Oratória perde um dos seus maiores mestres, o professor Oswaldo Melantonio

Professor Oswaldo Melantonio - Arquivo pessoal
Professor Oswaldo Melantonio Imagem: Arquivo pessoal

27/11/2018 04h00

“Sim, não morrerás! Na terra viverás pelo teu gênio, na memória da tua gente e, porque foste justo e meigo, honesto e piedoso, viverás no céu, no coração de Deus”.

Essas foram as palavras com que Coelho Neto encerrou a homenagem que fez a Olavo Bilac no terceiro aniversário da morte do poeta. Essa mesma mensagem, todavia, caberia com perfeição para nos despedirmos de Oswaldo Melantonio.

Mais importante professor de oratória do país nos 50 anos em que seu curso esteve em atividade, Melantonio morreu na sexta-feira (23), aos 93 anos. Deixou como legado a formação de dezenas de milhares de alunos e inúmeras obras publicadas. Foi o mais importante professor que tive em toda a vida.

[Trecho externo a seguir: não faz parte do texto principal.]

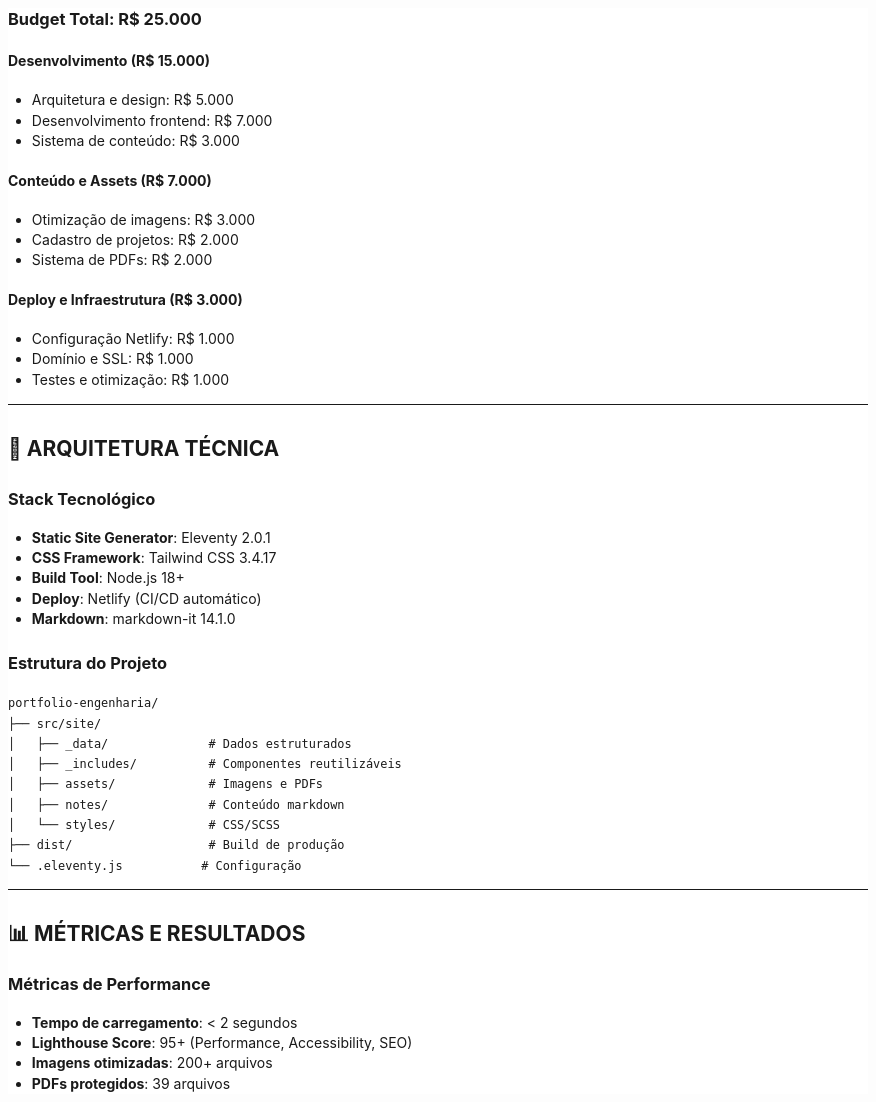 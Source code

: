 ### **Budget Total**: R$ 25.000

#### **Desenvolvimento (R$ 15.000)**
- Arquitetura e design: R$ 5.000
- Desenvolvimento frontend: R$ 7.000
- Sistema de conteúdo: R$ 3.000

#### **Conteúdo e Assets (R$ 7.000)**
- Otimização de imagens: R$ 3.000
- Cadastro de projetos: R$ 2.000
- Sistema de PDFs: R$ 2.000

#### **Deploy e Infraestrutura (R$ 3.000)**
- Configuração Netlify: R$ 1.000
- Domínio e SSL: R$ 1.000
- Testes e otimização: R$ 1.000

---

## 🔧 **ARQUITETURA TÉCNICA**

### **Stack Tecnológico**
- **Static Site Generator**: Eleventy 2.0.1
- **CSS Framework**: Tailwind CSS 3.4.17
- **Build Tool**: Node.js 18+
- **Deploy**: Netlify (CI/CD automático)
- **Markdown**: markdown-it 14.1.0

### **Estrutura do Projeto**
```
portfolio-engenharia/
├── src/site/
│   ├── _data/              # Dados estruturados
│   ├── _includes/          # Componentes reutilizáveis
│   ├── assets/             # Imagens e PDFs
│   ├── notes/              # Conteúdo markdown
│   └── styles/             # CSS/SCSS
├── dist/                   # Build de produção
└── .eleventy.js           # Configuração
```

---

## 📊 **MÉTRICAS E RESULTADOS**

### **Métricas de Performance**
- **Tempo de carregamento**: < 2 segundos
- **Lighthouse Score**: 95+ (Performance, Accessibility, SEO)
- **Imagens otimizadas**: 200+ arquivos
- **PDFs protegidos**: 39 arquivos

Melantonio também foi político. Em 1985, foi candidato a vice-prefeito de São Paulo pelo PSB (Partido Socialista Brasileiro) na chapa encabeçada por Rogê Ferreira. A chapa não chegou a disputar as eleições.

Escritor, teve uma de suas obras, “Comunicação verbal”, publicada pelo IOB em vários módulos, ultrapassando 100 mil exemplares vendidos. Além de ter se notabilizado como professor de oratória, ministrou também aulas de português e história.

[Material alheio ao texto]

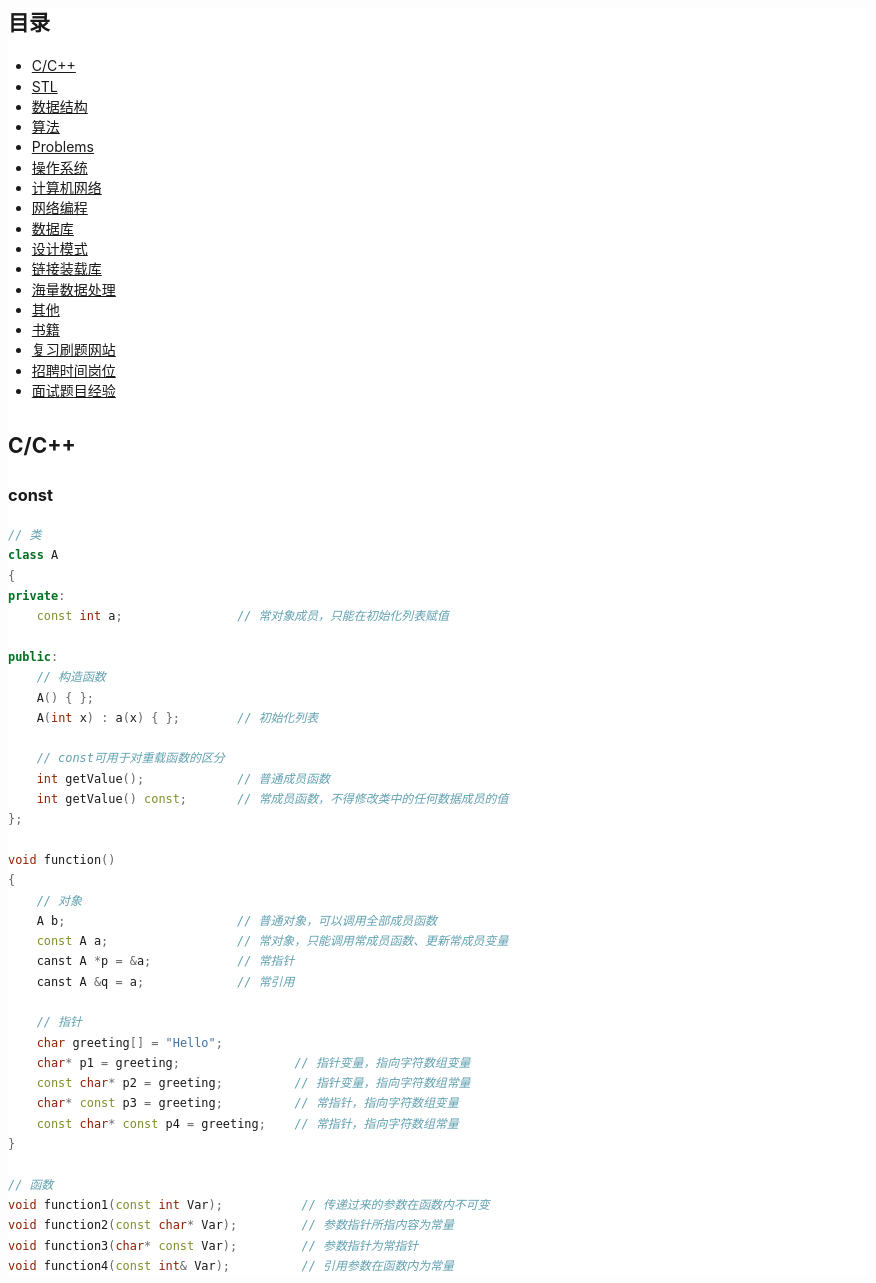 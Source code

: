 ## 目录

* [C/C++](#cc)
* [STL](#stl)
* [数据结构](#%E6%95%B0%E6%8D%AE%E7%BB%93%E6%9E%84)
* [算法](#%E7%AE%97%E6%B3%95)
* [Problems](#problems)
* [操作系统](#%E6%93%8D%E4%BD%9C%E7%B3%BB%E7%BB%9F)
* [计算机网络](#%E8%AE%A1%E7%AE%97%E6%9C%BA%E7%BD%91%E7%BB%9C)
* [网络编程](#%E7%BD%91%E7%BB%9C%E7%BC%96%E7%A8%8B)
* [数据库](#%E6%95%B0%E6%8D%AE%E5%BA%93)
* [设计模式](#%E8%AE%BE%E8%AE%A1%E6%A8%A1%E5%BC%8F)
* [链接装载库](#%E9%93%BE%E6%8E%A5%E8%A3%85%E8%BD%BD%E5%BA%93)
* [海量数据处理](#%E6%B5%B7%E9%87%8F%E6%95%B0%E6%8D%AE%E5%A4%84%E7%90%86)
* [其他](#%E5%85%B6%E4%BB%96)
* [书籍](#%E4%B9%A6%E7%B1%8D)
* [复习刷题网站](#%E5%A4%8D%E4%B9%A0%E5%88%B7%E9%A2%98%E7%BD%91%E7%AB%99)
* [招聘时间岗位](#%E6%8B%9B%E8%81%98%E6%97%B6%E9%97%B4%E5%B2%97%E4%BD%8D)
* [面试题目经验](#%E9%9D%A2%E8%AF%95%E9%A2%98%E7%9B%AE%E7%BB%8F%E9%AA%8C)


## C/C++

### const

```cpp
// 类
class A
{
private:
    const int a;                // 常对象成员，只能在初始化列表赋值

public:
    // 构造函数
    A() { };
    A(int x) : a(x) { };        // 初始化列表

    // const可用于对重载函数的区分
    int getValue();             // 普通成员函数
    int getValue() const;       // 常成员函数，不得修改类中的任何数据成员的值
};

void function()
{
    // 对象
    A b;                        // 普通对象，可以调用全部成员函数
    const A a;                  // 常对象，只能调用常成员函数、更新常成员变量
    canst A *p = &a;            // 常指针
    canst A &q = a;             // 常引用

    // 指针
    char greeting[] = "Hello";
    char* p1 = greeting;                // 指针变量，指向字符数组变量
    const char* p2 = greeting;          // 指针变量，指向字符数组常量
    char* const p3 = greeting;          // 常指针，指向字符数组变量
    const char* const p4 = greeting;    // 常指针，指向字符数组常量
}

// 函数
void function1(const int Var);           // 传递过来的参数在函数内不可变
void function2(const char* Var);         // 参数指针所指内容为常量
void function3(char* const Var);         // 参数指针为常指针
void function4(const int& Var);          // 引用参数在函数内为常量
```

Como foi o nosso encontro? Tenho um amigo que sofria muito por causa da timidez. Ele me dizia que gostaria de ser diferente, mais seguro e comunicativo. Procurei um jeito de ajudá-lo e descobri que havia um curso em São Paulo, ministrado pelo professor Oswaldo Melantonio, muito bom para acabar com a inibição das pessoas.

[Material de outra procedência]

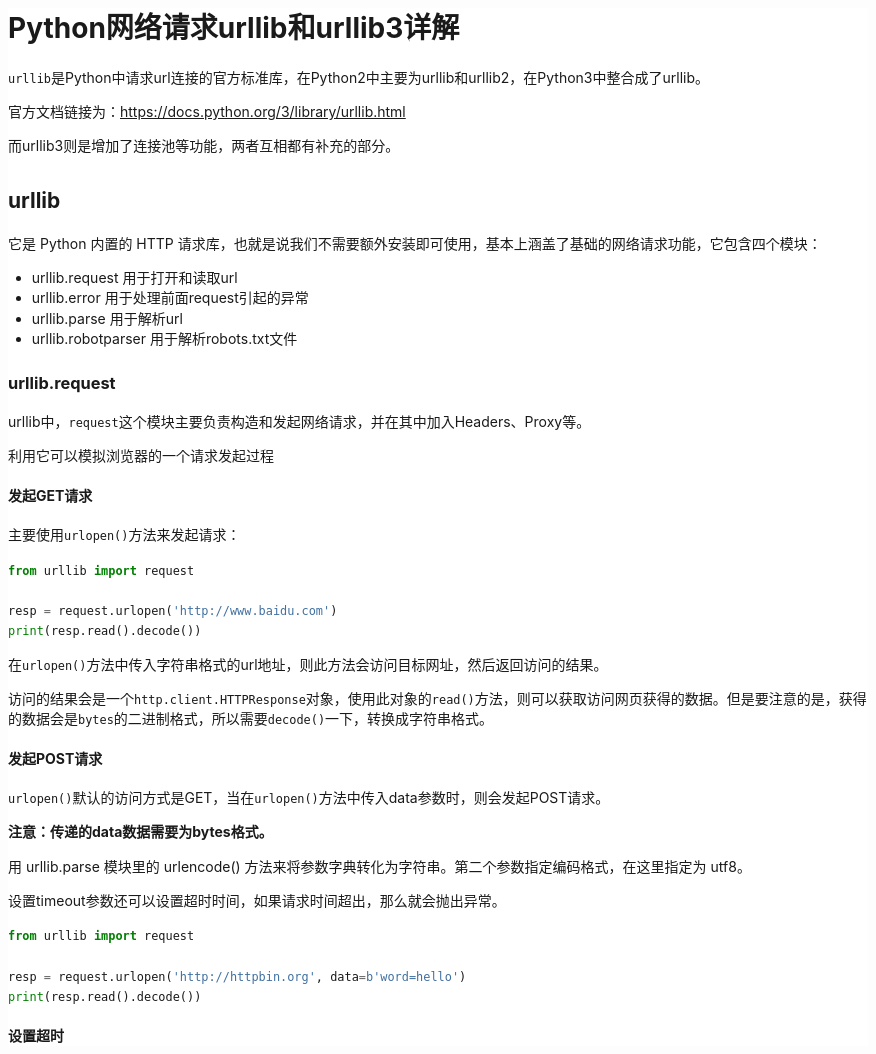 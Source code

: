 # Python网络请求urllib和urllib3详解

`urllib`是Python中请求url连接的官方标准库，在Python2中主要为urllib和urllib2，在Python3中整合成了urllib。

官方文档链接为：<https://docs.python.org/3/library/urllib.html>

而urllib3则是增加了连接池等功能，两者互相都有补充的部分。

## urllib

它是 Python 内置的 HTTP 请求库，也就是说我们不需要额外安装即可使用，基本上涵盖了基础的网络请求功能，它包含四个模块：

- urllib.request 用于打开和读取url
- urllib.error 用于处理前面request引起的异常
- urllib.parse 用于解析url
- urllib.robotparser 用于解析robots.txt文件

### urllib.request

urllib中，`request`这个模块主要负责构造和发起网络请求，并在其中加入Headers、Proxy等。

利用它可以模拟浏览器的一个请求发起过程

#### 发起GET请求

主要使用`urlopen()`方法来发起请求：

```python
from urllib import request

resp = request.urlopen('http://www.baidu.com')
print(resp.read().decode())
```

在`urlopen()`方法中传入字符串格式的url地址，则此方法会访问目标网址，然后返回访问的结果。

访问的结果会是一个`http.client.HTTPResponse`对象，使用此对象的`read()`方法，则可以获取访问网页获得的数据。但是要注意的是，获得的数据会是`bytes`的二进制格式，所以需要`decode()`一下，转换成字符串格式。

#### 发起POST请求

`urlopen()`默认的访问方式是GET，当在`urlopen()`方法中传入data参数时，则会发起POST请求。

**注意：传递的data数据需要为bytes格式。**

用 urllib.parse 模块里的 urlencode() 方法来将参数字典转化为字符串。第二个参数指定编码格式，在这里指定为 utf8。 

设置timeout参数还可以设置超时时间，如果请求时间超出，那么就会抛出异常。

```python
from urllib import request

resp = request.urlopen('http://httpbin.org', data=b'word=hello')
print(resp.read().decode())
```

#### 设置超时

Eu nunca ouvira falar desse tal Melantonio, mas me deram excelentes referências sobre o seu trabalho. Convidei meu amigo para irmos juntos assistir a uma aula de apresentação do curso. Assim, há 43 anos, numa quarta-feira à noite, fomos à rua Bela Cintra conhecer sua escola.

Meu amigo era tão tímido que não teve coragem de ficar. Eu, entretanto, que nunca havia pensado no assunto, fiquei tão empolgado com a aula que resolvi me matricular no curso. O meu entusiasmo pelo tema foi tão profundo que tive dificuldade até para dormir. Não me conformava com o fato de não ter sabido da existência dessa escola antes. As aulas da minha turma eram às quartas, mas eu ia até lá quase todos os dias.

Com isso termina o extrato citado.